* RECORDS SUPPLIED:
*** Block opens ***
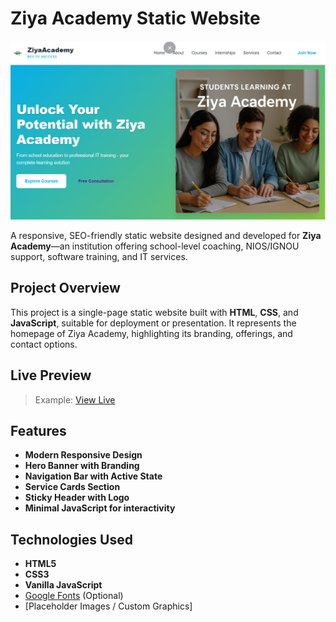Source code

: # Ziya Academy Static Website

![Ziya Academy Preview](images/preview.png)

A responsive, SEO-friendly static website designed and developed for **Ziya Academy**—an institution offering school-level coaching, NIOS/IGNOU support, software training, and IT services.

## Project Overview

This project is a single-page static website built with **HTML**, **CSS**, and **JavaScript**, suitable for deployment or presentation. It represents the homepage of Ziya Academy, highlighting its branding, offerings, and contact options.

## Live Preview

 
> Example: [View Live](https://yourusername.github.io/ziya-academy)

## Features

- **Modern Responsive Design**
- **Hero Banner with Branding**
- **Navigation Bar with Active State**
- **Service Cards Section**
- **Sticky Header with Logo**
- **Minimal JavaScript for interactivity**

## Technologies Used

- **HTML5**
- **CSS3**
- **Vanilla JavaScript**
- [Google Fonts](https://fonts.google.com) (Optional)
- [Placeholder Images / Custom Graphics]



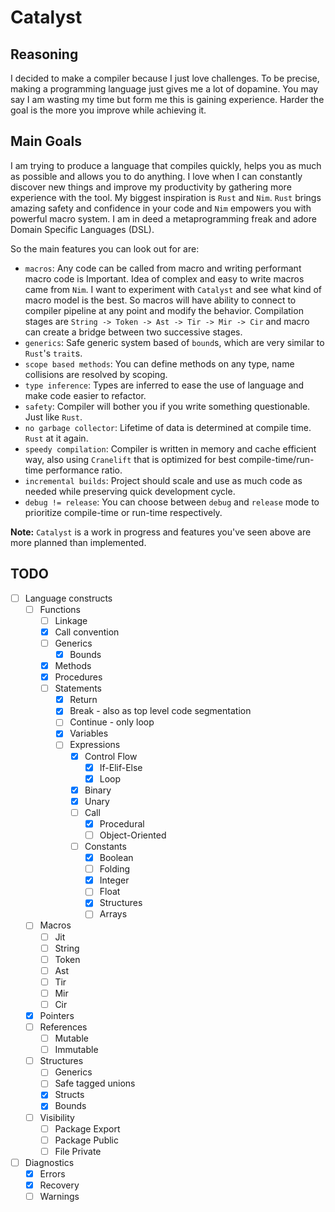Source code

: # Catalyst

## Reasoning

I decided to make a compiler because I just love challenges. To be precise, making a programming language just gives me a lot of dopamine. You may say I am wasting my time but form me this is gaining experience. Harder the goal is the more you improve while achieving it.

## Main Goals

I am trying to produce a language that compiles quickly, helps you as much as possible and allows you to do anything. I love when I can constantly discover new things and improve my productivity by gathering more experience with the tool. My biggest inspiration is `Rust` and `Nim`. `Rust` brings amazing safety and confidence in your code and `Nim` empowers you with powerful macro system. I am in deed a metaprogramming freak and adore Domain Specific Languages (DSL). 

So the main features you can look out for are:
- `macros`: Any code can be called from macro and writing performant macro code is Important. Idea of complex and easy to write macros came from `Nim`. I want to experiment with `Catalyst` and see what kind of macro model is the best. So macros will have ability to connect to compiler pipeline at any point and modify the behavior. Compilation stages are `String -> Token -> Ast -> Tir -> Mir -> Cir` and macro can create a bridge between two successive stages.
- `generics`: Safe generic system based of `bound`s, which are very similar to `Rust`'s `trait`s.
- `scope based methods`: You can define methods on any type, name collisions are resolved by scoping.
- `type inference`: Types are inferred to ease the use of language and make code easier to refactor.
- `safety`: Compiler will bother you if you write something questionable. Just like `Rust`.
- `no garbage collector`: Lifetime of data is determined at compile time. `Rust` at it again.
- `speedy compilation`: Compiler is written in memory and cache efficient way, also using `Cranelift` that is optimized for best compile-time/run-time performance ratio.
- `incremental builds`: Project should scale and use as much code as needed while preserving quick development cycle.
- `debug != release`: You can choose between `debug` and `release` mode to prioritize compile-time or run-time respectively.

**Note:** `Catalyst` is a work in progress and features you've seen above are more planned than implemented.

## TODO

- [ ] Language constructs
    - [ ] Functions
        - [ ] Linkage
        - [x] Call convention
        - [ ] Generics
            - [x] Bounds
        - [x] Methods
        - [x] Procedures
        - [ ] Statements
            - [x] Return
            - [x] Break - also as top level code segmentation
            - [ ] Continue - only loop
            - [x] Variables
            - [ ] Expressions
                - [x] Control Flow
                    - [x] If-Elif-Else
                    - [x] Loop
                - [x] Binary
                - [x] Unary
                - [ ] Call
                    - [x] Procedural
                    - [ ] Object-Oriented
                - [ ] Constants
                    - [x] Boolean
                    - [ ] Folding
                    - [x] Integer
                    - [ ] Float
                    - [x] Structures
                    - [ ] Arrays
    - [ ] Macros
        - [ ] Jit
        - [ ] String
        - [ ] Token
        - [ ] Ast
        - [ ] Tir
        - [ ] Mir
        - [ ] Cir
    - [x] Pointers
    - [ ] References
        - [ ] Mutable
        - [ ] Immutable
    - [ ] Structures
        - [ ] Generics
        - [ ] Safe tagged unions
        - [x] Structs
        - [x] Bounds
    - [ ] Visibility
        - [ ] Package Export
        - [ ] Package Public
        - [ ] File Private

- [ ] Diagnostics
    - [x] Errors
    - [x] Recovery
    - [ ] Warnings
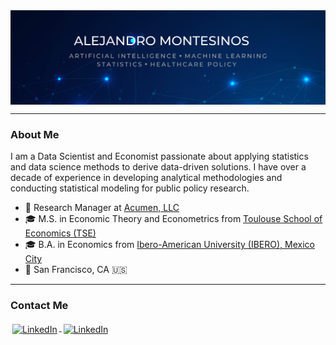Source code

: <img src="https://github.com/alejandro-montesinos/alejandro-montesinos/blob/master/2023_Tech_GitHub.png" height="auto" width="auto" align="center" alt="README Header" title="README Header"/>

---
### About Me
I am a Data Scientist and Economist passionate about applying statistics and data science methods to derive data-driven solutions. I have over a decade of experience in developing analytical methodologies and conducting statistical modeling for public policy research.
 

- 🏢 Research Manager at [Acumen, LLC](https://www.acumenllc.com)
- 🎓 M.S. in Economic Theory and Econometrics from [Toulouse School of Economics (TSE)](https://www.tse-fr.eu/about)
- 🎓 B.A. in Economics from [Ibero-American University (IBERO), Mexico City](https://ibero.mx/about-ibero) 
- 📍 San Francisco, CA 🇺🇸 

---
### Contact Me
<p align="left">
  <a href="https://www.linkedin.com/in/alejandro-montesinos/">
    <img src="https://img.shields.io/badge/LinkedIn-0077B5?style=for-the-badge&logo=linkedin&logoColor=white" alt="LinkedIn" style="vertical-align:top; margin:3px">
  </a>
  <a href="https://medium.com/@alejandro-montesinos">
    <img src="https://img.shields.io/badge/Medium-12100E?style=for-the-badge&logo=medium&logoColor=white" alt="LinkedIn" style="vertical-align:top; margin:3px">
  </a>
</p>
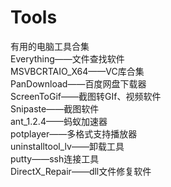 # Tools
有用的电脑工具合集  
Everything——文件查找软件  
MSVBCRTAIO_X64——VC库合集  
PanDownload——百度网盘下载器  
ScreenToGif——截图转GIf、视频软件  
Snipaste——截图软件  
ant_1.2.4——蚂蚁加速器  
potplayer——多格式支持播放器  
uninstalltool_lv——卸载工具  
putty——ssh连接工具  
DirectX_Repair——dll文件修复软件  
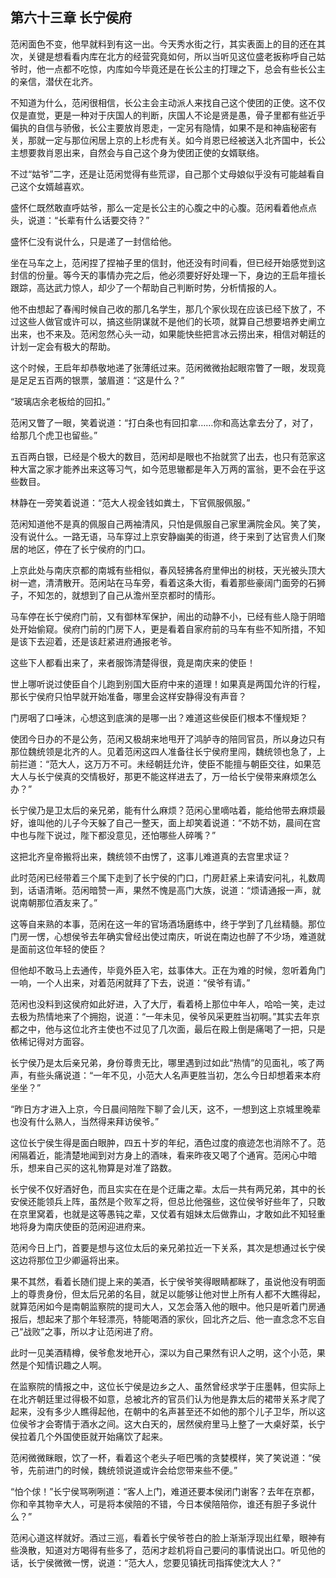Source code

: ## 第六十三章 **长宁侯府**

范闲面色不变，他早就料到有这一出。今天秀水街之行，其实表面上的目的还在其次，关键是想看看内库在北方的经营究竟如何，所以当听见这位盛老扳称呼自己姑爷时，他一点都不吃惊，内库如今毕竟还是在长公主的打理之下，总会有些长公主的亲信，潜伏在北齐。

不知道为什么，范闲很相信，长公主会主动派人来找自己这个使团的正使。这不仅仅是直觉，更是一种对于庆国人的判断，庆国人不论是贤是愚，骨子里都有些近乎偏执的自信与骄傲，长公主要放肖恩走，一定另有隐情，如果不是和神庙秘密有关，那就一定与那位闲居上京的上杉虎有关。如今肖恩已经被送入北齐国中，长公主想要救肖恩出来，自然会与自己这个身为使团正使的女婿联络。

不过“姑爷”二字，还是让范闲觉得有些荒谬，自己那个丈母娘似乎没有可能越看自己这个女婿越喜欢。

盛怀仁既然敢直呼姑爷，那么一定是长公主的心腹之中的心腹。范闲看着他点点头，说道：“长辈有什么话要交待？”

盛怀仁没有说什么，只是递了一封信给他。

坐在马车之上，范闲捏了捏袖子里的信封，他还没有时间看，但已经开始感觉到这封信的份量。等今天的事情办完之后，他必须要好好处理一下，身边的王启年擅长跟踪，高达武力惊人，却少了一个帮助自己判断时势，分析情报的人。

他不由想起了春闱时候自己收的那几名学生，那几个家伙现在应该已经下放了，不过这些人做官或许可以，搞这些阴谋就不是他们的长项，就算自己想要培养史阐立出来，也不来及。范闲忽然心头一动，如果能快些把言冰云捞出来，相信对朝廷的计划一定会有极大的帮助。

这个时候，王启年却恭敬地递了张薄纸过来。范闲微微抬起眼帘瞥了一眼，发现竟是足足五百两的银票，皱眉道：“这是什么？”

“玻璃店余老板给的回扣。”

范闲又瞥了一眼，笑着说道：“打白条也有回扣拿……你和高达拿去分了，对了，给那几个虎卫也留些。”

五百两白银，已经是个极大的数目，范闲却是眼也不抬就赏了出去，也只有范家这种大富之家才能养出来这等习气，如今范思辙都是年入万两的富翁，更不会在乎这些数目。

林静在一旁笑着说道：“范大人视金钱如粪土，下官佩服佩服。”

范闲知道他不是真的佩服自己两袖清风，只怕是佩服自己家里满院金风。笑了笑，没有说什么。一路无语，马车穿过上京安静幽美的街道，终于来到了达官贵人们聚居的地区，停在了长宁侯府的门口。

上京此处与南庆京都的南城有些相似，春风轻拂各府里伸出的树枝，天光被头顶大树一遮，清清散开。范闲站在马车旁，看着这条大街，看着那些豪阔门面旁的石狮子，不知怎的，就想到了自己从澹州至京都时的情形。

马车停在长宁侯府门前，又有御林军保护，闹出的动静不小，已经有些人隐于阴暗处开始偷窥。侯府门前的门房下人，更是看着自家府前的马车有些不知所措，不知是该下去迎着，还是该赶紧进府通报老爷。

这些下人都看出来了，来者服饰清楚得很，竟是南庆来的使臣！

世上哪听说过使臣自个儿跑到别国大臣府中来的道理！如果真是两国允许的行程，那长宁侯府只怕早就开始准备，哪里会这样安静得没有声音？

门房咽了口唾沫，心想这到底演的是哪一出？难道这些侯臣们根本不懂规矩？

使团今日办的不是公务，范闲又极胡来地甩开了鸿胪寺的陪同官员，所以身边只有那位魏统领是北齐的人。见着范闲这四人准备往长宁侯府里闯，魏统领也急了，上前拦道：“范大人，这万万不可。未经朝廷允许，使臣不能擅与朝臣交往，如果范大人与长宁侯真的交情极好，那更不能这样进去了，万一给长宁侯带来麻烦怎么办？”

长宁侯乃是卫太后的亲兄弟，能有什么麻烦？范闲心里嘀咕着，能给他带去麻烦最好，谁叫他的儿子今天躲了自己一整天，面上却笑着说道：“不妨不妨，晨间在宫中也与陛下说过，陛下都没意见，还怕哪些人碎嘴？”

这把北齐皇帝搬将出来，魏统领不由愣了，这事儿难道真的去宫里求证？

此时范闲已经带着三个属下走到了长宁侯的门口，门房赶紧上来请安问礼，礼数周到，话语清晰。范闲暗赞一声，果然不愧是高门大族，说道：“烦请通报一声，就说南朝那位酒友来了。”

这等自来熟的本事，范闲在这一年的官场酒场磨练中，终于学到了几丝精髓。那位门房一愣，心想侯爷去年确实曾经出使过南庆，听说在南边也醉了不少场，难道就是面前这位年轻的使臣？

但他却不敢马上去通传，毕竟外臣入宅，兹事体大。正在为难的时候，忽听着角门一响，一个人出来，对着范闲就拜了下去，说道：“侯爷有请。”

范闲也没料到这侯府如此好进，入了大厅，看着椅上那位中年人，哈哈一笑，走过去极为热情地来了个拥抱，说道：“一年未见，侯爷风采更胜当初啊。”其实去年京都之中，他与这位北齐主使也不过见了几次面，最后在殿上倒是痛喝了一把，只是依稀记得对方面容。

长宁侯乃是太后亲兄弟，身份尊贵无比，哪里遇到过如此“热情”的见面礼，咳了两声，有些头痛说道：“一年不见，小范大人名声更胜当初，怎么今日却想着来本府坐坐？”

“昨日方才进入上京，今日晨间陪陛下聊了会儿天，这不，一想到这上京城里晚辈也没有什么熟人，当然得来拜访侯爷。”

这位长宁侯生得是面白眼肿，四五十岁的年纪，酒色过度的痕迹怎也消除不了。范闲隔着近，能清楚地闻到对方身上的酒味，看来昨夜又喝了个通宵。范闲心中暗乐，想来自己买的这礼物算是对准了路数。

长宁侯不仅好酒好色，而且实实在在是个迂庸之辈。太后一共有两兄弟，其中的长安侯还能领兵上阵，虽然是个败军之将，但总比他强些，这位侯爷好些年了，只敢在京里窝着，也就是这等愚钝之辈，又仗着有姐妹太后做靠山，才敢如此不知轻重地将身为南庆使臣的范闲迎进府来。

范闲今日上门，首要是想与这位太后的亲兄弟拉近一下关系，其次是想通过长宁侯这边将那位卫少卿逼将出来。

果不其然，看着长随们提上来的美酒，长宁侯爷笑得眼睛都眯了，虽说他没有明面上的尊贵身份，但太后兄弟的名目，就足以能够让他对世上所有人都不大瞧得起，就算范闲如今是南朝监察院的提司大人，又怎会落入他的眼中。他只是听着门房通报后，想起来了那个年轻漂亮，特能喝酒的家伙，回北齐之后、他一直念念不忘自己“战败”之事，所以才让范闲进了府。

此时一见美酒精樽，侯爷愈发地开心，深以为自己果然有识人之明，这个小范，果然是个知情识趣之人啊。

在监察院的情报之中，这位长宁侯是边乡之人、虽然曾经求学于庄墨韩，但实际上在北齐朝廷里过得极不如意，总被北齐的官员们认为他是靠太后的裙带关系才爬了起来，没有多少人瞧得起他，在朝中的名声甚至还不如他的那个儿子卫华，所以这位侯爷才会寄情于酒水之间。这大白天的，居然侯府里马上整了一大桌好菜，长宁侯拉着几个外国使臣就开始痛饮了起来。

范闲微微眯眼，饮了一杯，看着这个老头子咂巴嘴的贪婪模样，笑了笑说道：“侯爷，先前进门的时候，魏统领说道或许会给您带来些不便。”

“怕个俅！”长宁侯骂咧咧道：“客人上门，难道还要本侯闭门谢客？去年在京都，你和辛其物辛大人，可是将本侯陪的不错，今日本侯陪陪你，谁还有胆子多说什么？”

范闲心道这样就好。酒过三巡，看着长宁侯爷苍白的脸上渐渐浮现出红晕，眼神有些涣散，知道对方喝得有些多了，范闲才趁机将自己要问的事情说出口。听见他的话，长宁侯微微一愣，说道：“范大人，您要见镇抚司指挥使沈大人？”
*** Block closes ***
*** Block opens ***
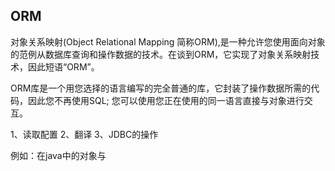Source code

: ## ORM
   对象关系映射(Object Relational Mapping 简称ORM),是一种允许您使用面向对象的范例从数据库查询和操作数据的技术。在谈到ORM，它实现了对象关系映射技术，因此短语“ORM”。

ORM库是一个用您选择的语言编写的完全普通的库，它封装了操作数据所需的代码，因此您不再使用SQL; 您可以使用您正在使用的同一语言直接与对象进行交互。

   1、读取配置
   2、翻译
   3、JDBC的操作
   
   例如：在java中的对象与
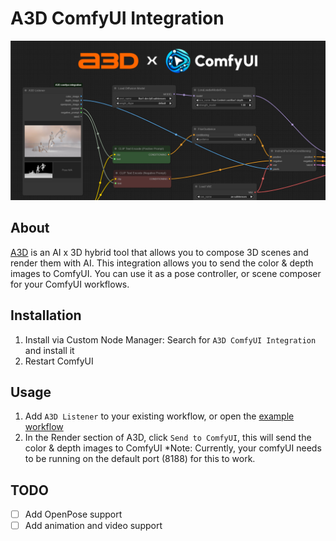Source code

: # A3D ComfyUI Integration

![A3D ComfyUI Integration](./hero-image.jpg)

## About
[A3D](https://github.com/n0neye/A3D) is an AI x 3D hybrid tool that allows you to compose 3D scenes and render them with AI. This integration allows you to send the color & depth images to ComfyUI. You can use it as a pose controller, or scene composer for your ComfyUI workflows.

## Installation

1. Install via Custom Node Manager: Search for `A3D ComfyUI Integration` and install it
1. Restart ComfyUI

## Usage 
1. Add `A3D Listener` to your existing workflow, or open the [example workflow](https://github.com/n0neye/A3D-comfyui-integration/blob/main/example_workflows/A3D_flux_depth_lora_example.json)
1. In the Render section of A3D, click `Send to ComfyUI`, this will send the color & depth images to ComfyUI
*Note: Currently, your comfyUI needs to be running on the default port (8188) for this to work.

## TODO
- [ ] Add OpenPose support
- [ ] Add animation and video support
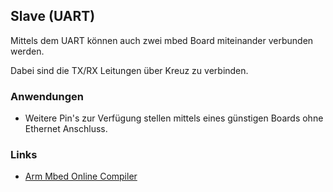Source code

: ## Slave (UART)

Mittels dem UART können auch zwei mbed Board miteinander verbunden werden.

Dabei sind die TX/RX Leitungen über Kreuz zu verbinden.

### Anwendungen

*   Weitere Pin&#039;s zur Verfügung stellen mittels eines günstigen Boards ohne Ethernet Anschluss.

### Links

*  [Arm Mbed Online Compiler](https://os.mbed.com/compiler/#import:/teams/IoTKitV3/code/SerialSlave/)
*** Block closes ***
In the entries above, which lines run from the one with "- [ ] Safe tagged unions" up to and including the one with "### About Me"? Write them out exactly, without the pictures.

* EXPECTED ANSWER:
        - [ ] Safe tagged unions
        - [x] Structs
        - [x] Bounds
    - [ ] Visibility
        - [ ] Package Export
        - [ ] Package Public
        - [ ] File Private

- [ ] Diagnostics
    - [x] Errors
    - [x] Recovery
    - [ ] Warnings
Source code

: <img src="https://github.com/alejandro-montesinos/alejandro-montesinos/blob/master/2023_Tech_GitHub.png" height="auto" width="auto" align="center" alt="README Header" title="README Header"/>

---
### About Me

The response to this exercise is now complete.